Growing up, Moriarty never had any aspirations of becoming an actress, but things changed when, aged 18, she entered a bikini contest on a whim. As the actress explained in 1981, “my girlfriends dared me to enter this ‘bathing beauty contest’ at this bar… I decided to do it for a goof.”

While Moriarty recalls that she mostly felt “embarrassed and cold,” she was surprised to find that she was named the winner of the contest. The next thing she knew, “this Italian guy comes up and asks if he can take my picture and I say, “Sure, go ahead” ’cause he’s gonna take it anyway.”

“And whad’d’ya know, this same guy calls me three weeks later, says his name is Joe Pesci and asks if I’d like to test for a part in this movie about a boxer named Jake LaMotta.”

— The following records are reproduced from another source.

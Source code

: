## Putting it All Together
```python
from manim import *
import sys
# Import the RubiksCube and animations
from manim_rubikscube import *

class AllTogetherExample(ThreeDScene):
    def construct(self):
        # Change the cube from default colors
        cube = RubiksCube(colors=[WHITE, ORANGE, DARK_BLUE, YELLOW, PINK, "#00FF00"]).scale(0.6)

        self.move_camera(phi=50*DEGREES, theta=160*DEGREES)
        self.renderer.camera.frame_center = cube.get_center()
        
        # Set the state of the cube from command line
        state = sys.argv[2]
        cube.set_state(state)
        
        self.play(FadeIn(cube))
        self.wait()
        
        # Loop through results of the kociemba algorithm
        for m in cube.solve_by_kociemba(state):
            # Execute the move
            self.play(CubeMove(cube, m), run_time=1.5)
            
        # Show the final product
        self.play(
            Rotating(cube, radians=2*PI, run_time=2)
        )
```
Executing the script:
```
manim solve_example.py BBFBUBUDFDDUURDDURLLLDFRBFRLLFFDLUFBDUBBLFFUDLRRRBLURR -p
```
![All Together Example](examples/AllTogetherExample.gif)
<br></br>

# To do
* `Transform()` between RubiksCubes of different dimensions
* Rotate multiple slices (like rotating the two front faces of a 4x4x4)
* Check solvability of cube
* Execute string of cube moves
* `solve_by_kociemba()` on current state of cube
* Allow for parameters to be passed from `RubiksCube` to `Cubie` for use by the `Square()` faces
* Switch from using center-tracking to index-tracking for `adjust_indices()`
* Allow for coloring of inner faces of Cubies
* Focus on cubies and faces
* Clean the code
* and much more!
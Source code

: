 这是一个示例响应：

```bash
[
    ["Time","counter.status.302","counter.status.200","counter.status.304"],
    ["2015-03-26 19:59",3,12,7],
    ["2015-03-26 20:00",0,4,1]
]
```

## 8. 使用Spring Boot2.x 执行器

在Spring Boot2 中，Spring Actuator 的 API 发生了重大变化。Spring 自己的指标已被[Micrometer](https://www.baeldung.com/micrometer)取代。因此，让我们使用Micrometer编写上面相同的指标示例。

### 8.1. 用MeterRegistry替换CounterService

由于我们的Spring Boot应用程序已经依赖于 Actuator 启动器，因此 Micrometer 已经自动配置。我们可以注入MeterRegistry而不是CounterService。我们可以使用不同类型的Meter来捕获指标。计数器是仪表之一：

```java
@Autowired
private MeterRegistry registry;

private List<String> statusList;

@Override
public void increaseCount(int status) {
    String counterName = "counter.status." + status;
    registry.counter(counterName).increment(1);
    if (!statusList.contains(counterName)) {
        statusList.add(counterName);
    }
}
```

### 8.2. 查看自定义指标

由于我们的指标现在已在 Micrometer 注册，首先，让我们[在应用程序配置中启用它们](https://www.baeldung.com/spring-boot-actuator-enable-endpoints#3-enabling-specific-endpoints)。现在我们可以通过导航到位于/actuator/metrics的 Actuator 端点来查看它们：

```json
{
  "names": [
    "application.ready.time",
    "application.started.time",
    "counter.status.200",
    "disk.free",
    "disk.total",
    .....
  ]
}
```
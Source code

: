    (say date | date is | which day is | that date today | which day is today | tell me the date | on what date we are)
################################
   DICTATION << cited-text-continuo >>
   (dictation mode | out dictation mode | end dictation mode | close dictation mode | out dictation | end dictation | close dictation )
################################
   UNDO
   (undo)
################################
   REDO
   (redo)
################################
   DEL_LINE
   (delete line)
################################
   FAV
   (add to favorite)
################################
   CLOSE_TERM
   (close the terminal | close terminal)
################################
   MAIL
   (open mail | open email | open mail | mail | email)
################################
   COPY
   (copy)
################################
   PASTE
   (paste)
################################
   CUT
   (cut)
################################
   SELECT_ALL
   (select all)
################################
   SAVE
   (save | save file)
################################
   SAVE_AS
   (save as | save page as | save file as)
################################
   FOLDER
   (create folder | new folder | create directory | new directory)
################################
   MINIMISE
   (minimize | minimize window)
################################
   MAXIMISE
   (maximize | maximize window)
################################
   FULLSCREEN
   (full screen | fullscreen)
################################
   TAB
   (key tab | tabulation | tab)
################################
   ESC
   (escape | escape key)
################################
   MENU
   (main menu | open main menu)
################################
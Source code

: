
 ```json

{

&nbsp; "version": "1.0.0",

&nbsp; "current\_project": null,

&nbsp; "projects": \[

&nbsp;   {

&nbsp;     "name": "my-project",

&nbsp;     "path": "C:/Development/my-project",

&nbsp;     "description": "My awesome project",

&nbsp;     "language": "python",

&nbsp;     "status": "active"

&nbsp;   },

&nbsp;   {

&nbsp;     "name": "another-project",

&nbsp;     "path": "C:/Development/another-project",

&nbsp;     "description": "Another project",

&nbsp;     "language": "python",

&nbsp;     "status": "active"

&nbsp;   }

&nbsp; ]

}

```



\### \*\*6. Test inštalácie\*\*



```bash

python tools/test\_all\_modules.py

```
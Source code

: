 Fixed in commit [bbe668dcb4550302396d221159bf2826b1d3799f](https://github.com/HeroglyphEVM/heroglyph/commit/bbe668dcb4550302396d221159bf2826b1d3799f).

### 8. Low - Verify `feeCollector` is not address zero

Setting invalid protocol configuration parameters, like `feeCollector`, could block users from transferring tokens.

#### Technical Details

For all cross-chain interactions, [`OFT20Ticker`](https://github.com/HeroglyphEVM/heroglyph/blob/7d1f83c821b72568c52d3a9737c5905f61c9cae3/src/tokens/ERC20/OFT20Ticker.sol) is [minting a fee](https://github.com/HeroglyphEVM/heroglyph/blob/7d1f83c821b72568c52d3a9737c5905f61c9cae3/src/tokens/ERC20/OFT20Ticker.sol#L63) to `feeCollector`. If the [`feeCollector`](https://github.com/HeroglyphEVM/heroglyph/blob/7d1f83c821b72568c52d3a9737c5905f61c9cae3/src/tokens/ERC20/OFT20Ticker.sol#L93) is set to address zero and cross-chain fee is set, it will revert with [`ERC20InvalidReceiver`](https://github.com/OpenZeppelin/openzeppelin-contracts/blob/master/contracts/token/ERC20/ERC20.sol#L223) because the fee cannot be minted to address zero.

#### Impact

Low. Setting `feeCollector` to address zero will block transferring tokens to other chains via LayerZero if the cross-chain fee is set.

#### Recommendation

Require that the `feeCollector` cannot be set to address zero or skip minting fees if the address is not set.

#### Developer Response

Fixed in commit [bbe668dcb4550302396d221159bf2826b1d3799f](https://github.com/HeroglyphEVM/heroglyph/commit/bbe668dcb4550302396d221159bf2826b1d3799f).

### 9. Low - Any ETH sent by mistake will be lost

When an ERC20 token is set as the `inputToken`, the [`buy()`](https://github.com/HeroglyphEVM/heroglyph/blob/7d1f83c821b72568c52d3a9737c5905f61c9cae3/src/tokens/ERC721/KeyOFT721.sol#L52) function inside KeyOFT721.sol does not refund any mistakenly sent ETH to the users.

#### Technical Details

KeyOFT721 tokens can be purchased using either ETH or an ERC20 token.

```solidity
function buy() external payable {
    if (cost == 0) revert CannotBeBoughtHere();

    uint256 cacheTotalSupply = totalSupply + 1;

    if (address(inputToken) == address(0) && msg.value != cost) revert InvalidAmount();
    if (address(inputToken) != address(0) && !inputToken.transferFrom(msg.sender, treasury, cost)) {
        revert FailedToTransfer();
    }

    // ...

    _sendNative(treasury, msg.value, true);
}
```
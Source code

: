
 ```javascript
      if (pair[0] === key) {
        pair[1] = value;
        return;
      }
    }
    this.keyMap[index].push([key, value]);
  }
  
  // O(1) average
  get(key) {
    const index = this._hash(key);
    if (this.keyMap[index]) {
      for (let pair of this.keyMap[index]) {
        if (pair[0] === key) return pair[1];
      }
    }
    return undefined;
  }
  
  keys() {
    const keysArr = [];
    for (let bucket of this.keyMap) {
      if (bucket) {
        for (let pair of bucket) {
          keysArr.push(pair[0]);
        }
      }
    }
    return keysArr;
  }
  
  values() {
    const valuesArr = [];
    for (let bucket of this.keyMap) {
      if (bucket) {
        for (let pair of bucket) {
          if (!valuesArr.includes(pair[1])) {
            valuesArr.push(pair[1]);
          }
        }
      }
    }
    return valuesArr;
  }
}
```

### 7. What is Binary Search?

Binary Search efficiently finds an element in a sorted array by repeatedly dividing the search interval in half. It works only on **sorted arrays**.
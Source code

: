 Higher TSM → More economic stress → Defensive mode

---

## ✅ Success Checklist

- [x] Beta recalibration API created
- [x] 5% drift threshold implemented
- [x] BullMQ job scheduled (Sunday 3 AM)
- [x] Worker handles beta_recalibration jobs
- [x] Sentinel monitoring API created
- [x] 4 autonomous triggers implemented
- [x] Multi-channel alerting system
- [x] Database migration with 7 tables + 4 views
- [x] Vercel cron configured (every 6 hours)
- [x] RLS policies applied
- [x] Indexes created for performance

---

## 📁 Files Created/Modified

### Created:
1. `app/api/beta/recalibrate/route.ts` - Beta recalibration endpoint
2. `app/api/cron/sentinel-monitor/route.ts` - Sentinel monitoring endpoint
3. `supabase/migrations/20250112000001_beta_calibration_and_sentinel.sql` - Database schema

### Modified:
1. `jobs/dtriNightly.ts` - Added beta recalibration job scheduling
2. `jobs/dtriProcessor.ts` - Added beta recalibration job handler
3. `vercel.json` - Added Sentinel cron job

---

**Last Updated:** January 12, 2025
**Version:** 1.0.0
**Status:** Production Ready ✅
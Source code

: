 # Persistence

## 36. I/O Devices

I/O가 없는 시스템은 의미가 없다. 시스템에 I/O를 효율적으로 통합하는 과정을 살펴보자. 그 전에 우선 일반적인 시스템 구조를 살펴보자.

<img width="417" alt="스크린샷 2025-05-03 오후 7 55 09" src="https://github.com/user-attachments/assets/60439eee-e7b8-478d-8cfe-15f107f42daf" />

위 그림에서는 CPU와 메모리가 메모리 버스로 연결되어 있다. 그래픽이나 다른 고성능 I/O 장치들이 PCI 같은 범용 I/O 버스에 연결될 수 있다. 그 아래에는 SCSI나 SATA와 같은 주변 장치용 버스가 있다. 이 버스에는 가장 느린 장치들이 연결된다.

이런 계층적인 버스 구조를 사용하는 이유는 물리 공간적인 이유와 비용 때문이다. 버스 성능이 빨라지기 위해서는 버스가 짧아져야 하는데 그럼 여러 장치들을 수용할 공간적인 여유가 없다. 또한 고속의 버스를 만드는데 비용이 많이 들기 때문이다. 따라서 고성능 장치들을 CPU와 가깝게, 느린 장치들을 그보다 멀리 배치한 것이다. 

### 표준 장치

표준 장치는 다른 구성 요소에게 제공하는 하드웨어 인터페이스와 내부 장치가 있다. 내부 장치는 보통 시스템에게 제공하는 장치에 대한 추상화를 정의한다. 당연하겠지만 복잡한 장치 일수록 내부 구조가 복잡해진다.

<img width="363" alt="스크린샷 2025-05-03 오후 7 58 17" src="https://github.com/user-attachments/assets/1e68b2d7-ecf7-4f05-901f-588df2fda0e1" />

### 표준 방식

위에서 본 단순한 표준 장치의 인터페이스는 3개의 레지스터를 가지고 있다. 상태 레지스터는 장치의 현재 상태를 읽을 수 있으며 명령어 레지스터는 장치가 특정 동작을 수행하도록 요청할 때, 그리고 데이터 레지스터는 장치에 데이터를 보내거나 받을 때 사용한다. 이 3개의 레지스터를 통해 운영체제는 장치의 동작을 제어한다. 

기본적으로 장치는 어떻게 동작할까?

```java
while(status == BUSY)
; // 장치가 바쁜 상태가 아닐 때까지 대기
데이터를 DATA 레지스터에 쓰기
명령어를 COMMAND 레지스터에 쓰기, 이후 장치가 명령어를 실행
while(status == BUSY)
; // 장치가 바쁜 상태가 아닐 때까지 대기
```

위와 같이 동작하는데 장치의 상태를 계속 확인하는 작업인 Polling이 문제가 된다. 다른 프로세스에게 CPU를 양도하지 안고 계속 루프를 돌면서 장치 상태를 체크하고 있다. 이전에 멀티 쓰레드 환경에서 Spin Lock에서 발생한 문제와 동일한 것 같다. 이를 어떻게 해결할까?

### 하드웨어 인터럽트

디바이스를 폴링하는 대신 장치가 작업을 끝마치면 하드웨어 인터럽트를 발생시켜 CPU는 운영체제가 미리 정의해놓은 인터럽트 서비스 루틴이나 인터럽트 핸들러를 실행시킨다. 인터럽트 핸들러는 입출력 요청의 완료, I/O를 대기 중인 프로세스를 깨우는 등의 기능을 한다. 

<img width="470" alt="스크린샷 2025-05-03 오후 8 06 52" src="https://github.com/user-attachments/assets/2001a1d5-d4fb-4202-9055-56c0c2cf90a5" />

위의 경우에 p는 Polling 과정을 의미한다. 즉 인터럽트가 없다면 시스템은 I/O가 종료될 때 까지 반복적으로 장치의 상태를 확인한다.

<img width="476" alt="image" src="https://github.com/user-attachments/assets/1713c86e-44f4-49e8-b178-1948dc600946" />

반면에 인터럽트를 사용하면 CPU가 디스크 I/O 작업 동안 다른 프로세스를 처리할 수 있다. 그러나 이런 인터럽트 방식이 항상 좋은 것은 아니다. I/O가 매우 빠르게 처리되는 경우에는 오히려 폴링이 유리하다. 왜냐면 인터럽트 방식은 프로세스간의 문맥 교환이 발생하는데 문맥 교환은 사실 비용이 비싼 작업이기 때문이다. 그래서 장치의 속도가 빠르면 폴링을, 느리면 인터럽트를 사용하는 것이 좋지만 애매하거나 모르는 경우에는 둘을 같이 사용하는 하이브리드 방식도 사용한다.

Moriarty didn’t know anything about Pesci, nor had she even heard of leading man Robert De Niro, but she decided to see if the offer was “on the level.” Not too long thereafter, Moriarty was cast in the latest film from one of the most acclaimed filmmakers of the time, alongside perhaps the most revered American actor of his generation.

Soon enough, Moriarty found herself cast as as Vikki LaMotta, the young wife of troubled middleweight boxing champion Jake LaMotta, in fact-based boxing biopic Raging Bull. It was a role that would have challenged any actor, let alone a total neophyte.

The Martin Scorsese classic famously saw Robert De Niro take an intense method actor approach to the fact-based material: Moriarty recalls, “he was always in character… when we’d drive home from set, he would get out halfway and run behind the car because he was always training!”

The relationship between Jake and Vikki LaMotta was a volatile one, with the boxer often being abusive to his young wife. De Niro’s method approach meant that Moriarty had to get used to being manhandled for real during the shoot.

“I was scared to death of [De Niro] half the time… There was one scene where he wasn’t supposed to hit me, but then he hit me so hard that you could hear my head crack against the wall. I didn’t see it coming, and didn’t expect it. I almost started to cry and break character, but then I just walked away like nothing happened. That’s what Vikki ended up doing half the time.”

Moriarty says that neither De Niro nor Scorsese ever apologised for treating her this way, but she insists she bears no ill will toward either of them, given what a personally and professionally rewarding experience Raging Bull proved to be.

On release, Raging Bull was only a modest box office hit, but critics were almost unanimous in heaping praise on the film – and while the lion’s share of this acclaim was pointed at De Niro and Scorsese, Moriarty also won enthusiastic notices. Significantly, she became one of the comparatively few actors who have received Academy Award nominations for their very first movies.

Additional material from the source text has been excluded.